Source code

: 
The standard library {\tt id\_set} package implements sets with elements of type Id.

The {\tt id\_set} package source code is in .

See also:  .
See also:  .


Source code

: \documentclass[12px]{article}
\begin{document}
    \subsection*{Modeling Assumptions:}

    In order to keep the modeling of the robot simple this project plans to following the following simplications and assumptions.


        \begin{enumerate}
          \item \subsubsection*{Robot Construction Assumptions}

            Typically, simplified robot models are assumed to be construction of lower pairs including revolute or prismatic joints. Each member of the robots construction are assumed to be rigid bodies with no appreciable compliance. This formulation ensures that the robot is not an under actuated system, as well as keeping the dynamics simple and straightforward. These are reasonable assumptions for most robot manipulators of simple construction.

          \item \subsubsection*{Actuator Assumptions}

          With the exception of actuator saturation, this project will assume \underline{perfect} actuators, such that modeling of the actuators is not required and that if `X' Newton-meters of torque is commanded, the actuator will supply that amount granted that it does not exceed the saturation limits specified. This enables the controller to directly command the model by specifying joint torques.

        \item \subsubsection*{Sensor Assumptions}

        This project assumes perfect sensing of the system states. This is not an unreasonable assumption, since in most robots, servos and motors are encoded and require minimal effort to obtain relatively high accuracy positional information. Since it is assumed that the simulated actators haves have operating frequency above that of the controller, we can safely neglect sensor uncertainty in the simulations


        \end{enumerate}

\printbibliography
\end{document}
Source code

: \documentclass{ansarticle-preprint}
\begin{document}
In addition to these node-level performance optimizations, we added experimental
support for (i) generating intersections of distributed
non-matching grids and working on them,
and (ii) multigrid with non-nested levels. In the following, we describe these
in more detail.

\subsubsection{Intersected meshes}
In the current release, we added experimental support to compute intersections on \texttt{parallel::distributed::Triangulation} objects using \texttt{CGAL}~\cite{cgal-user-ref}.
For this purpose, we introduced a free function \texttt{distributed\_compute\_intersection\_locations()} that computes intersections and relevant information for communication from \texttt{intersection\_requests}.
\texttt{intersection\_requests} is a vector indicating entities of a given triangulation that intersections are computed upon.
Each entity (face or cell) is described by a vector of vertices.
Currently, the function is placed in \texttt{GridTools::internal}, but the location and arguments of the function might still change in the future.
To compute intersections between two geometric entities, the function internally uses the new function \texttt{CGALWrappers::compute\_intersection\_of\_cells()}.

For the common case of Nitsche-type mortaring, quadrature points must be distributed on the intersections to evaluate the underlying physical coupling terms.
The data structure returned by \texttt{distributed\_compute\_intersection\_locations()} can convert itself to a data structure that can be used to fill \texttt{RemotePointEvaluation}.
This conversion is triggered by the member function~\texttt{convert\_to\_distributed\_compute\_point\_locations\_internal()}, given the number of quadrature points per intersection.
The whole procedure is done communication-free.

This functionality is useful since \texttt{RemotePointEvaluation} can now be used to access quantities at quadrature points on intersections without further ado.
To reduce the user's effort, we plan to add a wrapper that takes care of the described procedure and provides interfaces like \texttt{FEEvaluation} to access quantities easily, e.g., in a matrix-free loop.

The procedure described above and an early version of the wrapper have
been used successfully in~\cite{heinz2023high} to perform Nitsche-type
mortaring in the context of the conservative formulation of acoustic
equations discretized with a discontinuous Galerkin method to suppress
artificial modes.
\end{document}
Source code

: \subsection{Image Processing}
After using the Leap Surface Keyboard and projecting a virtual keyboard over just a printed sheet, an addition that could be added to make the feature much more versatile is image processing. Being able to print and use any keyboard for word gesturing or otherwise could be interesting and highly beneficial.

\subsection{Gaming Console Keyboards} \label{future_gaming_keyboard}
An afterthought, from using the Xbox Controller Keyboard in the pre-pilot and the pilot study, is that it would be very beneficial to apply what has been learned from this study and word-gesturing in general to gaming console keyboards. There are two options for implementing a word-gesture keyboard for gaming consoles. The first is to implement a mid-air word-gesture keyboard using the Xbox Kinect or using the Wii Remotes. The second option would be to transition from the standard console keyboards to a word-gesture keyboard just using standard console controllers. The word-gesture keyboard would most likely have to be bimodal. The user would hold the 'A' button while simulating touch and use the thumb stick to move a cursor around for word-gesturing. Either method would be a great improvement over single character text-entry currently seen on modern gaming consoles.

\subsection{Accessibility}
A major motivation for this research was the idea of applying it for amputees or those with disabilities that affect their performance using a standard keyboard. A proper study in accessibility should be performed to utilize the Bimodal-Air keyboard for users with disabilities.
#####
# [EXERCISE OBJECTIVE]
State only how many lines in the material include "given".

# [RESPONSE AREA]
2